What you should do
Please print exactly the lines running from the one that contains "### Instructions" to the end of the data, with both lines included.
** Working data follows **
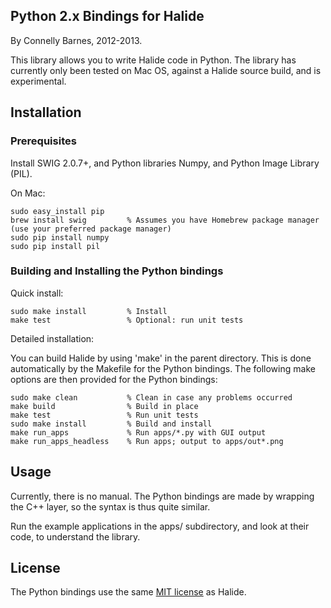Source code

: Python 2.x Bindings for Halide
------------------------------

By Connelly Barnes, 2012-2013.

This library allows you to write Halide code in Python. The library has currently only been tested on Mac OS,
against a Halide source build, and is experimental.

Installation
------------

### Prerequisites

Install SWIG 2.0.7+, and Python libraries Numpy, and Python Image Library (PIL).

On Mac:

    sudo easy_install pip
    brew install swig         % Assumes you have Homebrew package manager (use your preferred package manager)
    sudo pip install numpy
    sudo pip install pil

### Building and Installing the Python bindings

Quick install:

    sudo make install         % Install
    make test                 % Optional: run unit tests

Detailed installation:

You can build Halide by using 'make' in the parent directory. This is done automatically by the Makefile for the Python bindings. The following make options are then provided for the Python bindings:

    sudo make clean           % Clean in case any problems occurred
    make build                % Build in place
    make test                 % Run unit tests
    sudo make install         % Build and install
    make run_apps             % Run apps/*.py with GUI output
    make run_apps_headless    % Run apps; output to apps/out*.png

Usage
-----

Currently, there is no manual. The Python bindings are made by wrapping the C++ layer, so the syntax is thus quite similar.

Run the example applications in the apps/ subdirectory, and look at their code, to understand the library.

License
-------

The Python bindings use the same [MIT license](https://github.com/halide/Halide/blob/master/LICENSE.txt) as Halide.
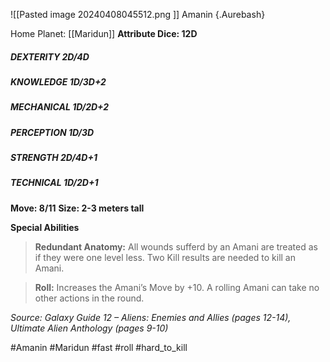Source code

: ![[Pasted image 20240408045512.png ]]
Amanin {.Aurebash}

Home Planet: [[Maridun]]
**Attribute Dice: 12D**
##### DEXTERITY 2D/4D
##### KNOWLEDGE 1D/3D+2
##### MECHANICAL 1D/2D+2
##### PERCEPTION 1D/3D
##### STRENGTH 2D/4D+1
##### TECHNICAL 1D/2D+1
**Move: 8/11**
**Size: 2-3 meters tall**

**Special Abilities**
> **Redundant Anatomy:** All wounds sufferd by an Amani are treated as if they were one level less. Two Kill results are needed to kill an Amani.

> **Roll:** Increases the Amani’s Move by +10. A rolling Amani can take no other actions in the round.

*Source: Galaxy Guide 12 – Aliens: Enemies and Allies (pages 12-14), Ultimate Alien Anthology (pages 9-10)*

#Amanin #Maridun #fast #roll #hard_to_kill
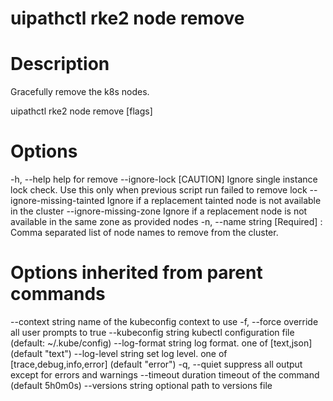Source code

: ﻿# uipathctl rke2 node remove

# Description

Gracefully remove the k8s nodes.

uipathctl rke2 node remove [flags]

# Options

-h, --help                     help for remove
      --ignore-lock              [CAUTION] Ignore single instance lock check. Use this only when previous script run failed to remove lock
      --ignore-missing-tainted   Ignore if a replacement tainted node is not available in the cluster
      --ignore-missing-zone      Ignore if a replacement node is not available in the same zone as provided nodes
  -n, --name string              [Required] : Comma separated list of node names to remove from the cluster.

# Options inherited from parent commands

--context string      name of the kubeconfig context to use
  -f, --force               override all user prompts to true
      --kubeconfig string   kubectl configuration file (default: ~/.kube/config)
      --log-format string   log format. one of [text,json] (default "text")
      --log-level string    set log level. one of [trace,debug,info,error] (default "error")
  -q, --quiet               suppress all output except for errors and warnings
      --timeout duration    timeout of the command (default 5h0m0s)
      --versions string     optional path to versions file
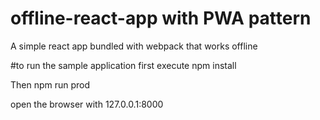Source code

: # offline-react-app with PWA pattern
A simple react app bundled with webpack that works offline

#to run the sample application
  first execute  npm install
  
  Then 
  npm run prod
  
  open the browser with 127.0.0.1:8000
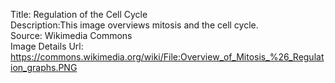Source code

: Title: Regulation of the Cell Cycle\
Description:This image overviews mitosis and the cell cycle.\
Source: Wikimedia Commons\
Image Details Url: https://commons.wikimedia.org/wiki/File:Overview_of_Mitosis_%26_Regulation_graphs.PNG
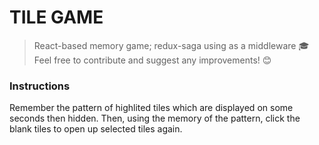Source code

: # TILE GAME

> React-based memory game; redux-saga using as a middleware 🎓\
> Feel free to contribute and suggest any improvements! 😊


### Instructions

Remember the pattern of highlited tiles which are displayed on some seconds then hidden. Then, using the memory of the pattern, click the blank tiles to open up selected tiles again.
** End of Working data **
Your solution
### Instructions

Remember the pattern of highlited tiles which are displayed on some seconds then hidden. Then, using the memory of the pattern, click the blank tiles to open up selected tiles again.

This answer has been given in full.